Don't get us wrong: Sometimes we have wacky ideas too. We wonder if we should replace elections with a smartphone app. We ask whether preservationist housing policies hurt more tenants than they help. Heck, we even defend Yo and ReservationHop.
But we don't get to put those ideas on the statewide ballot—and not just because we don't have Tim Draper money. Or hubris. Or narcissism.
If we did have all those things, then like Draper, we'd be able to buy a stockpile of Bitcoin from the government like it was a car used in a bank robbery, open a non-accredited school to junior-level disrupters and call them "heroes," drop $20 million on a failed voucher school initiative, or sing some horrible song calling ourselves the Riskmaster in public while the moderator watches us with the sort of horror-stricken fake smile usually saved for a kindergarten warbling through Baby Beluga onstage.
No, we're not like Draper at all.
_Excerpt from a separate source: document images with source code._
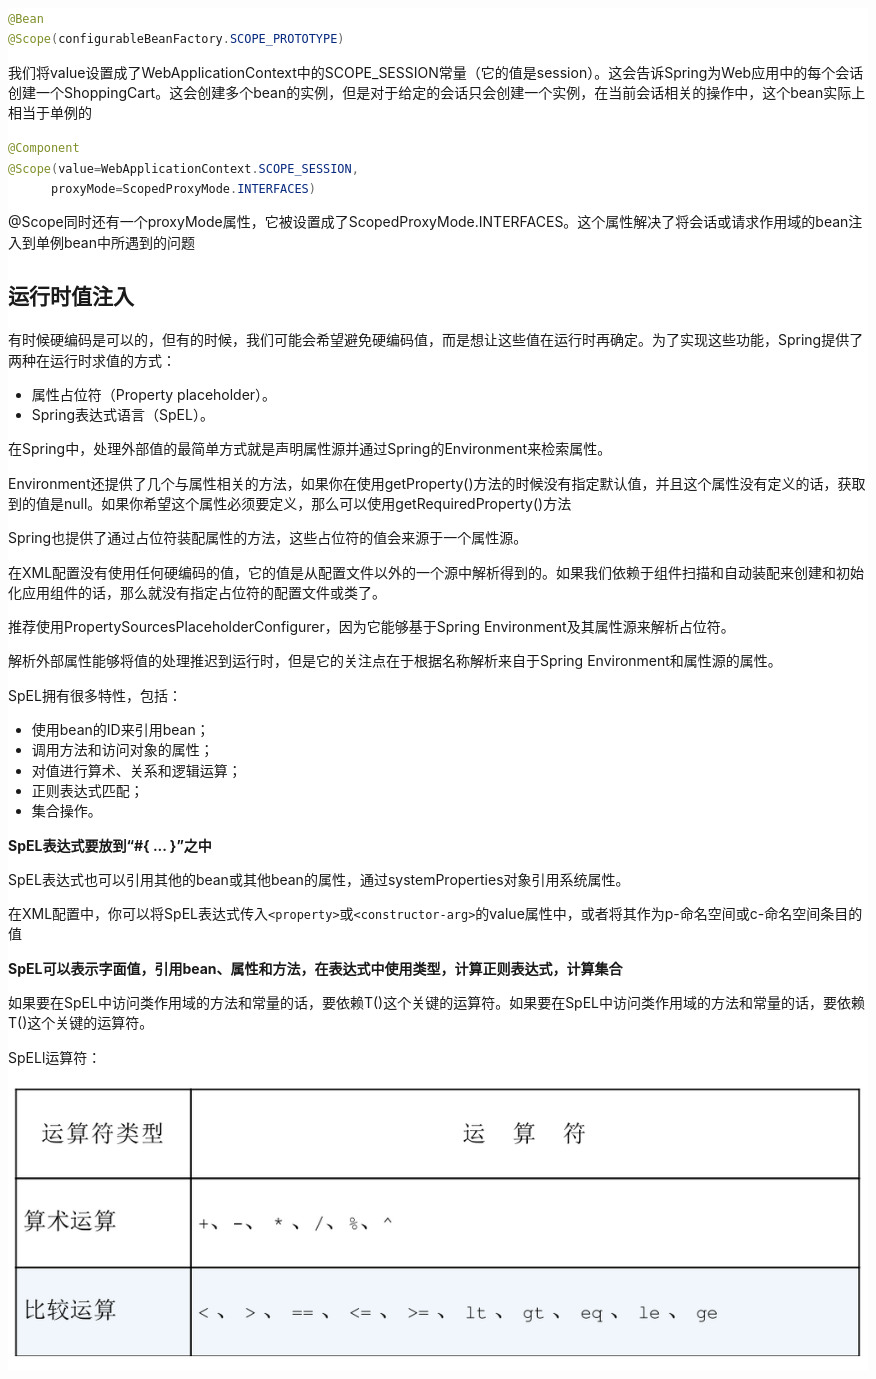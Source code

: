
```java
@Bean
@Scope(configurableBeanFactory.SCOPE_PROTOTYPE)
```

我们将value设置成了WebApplicationContext中的SCOPE_SESSION常量（它的值是session）。这会告诉Spring为Web应用中的每个会话创建一个ShoppingCart。这会创建多个bean的实例，但是对于给定的会话只会创建一个实例，在当前会话相关的操作中，这个bean实际上相当于单例的

```java
@Component
@Scope(value=WebApplicationContext.SCOPE_SESSION,
      proxyMode=ScopedProxyMode.INTERFACES)
```

@Scope同时还有一个proxyMode属性，它被设置成了ScopedProxyMode.INTERFACES。这个属性解决了将会话或请求作用域的bean注入到单例bean中所遇到的问题

## 运行时值注入

有时候硬编码是可以的，但有的时候，我们可能会希望避免硬编码值，而是想让这些值在运行时再确定。为了实现这些功能，Spring提供了两种在运行时求值的方式：

* 属性占位符（Property placeholder）。
* Spring表达式语言（SpEL）。

在Spring中，处理外部值的最简单方式就是声明属性源并通过Spring的Environment来检索属性。

Environment还提供了几个与属性相关的方法，如果你在使用getProperty()方法的时候没有指定默认值，并且这个属性没有定义的话，获取到的值是null。如果你希望这个属性必须要定义，那么可以使用getRequiredProperty()方法

Spring也提供了通过占位符装配属性的方法，这些占位符的值会来源于一个属性源。

在XML配置没有使用任何硬编码的值，它的值是从配置文件以外的一个源中解析得到的。如果我们依赖于组件扫描和自动装配来创建和初始化应用组件的话，那么就没有指定占位符的配置文件或类了。

推荐使用PropertySourcesPlaceholderConfigurer，因为它能够基于Spring Environment及其属性源来解析占位符。

解析外部属性能够将值的处理推迟到运行时，但是它的关注点在于根据名称解析来自于Spring Environment和属性源的属性。

SpEL拥有很多特性，包括：

* 使用bean的ID来引用bean；
* 调用方法和访问对象的属性；
* 对值进行算术、关系和逻辑运算；
* 正则表达式匹配；
* 集合操作。

**SpEL表达式要放到“#{ ... }”之中**

SpEL表达式也可以引用其他的bean或其他bean的属性，通过systemProperties对象引用系统属性。

在XML配置中，你可以将SpEL表达式传入`<property>`或`<constructor-arg>`的value属性中，或者将其作为p-命名空间或c-命名空间条目的值

**SpEL可以表示字面值，引用bean、属性和方法，在表达式中使用类型，计算正则表达式，计算集合**

如果要在SpEL中访问类作用域的方法和常量的话，要依赖T()这个关键的运算符。如果要在SpEL中访问类作用域的方法和常量的话，要依赖T()这个关键的运算符。

SpELl运算符：

![SpEL运算符1](./imgs/d8ba4c89-0b11-420f-bbf2-82117ea6a5d1.png)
Because Draper is a clown. If we had Draper's millions, we'd like to think we'd spend them on doing things like helping people. You know, like homeless folks. Or sick kids. Or poorly paid teachers. We certainly wouldn't shell out $3 per signature to paid petition workers (some of whom may have been gathering ink fraudulently) in order to push a proposition that nobody asked for and nobody wants.
Let's call this what it is: A desperate ploy for unearned publicity. Frankly, we expect more from a guy who once let us photograph him wearing Hulk hands.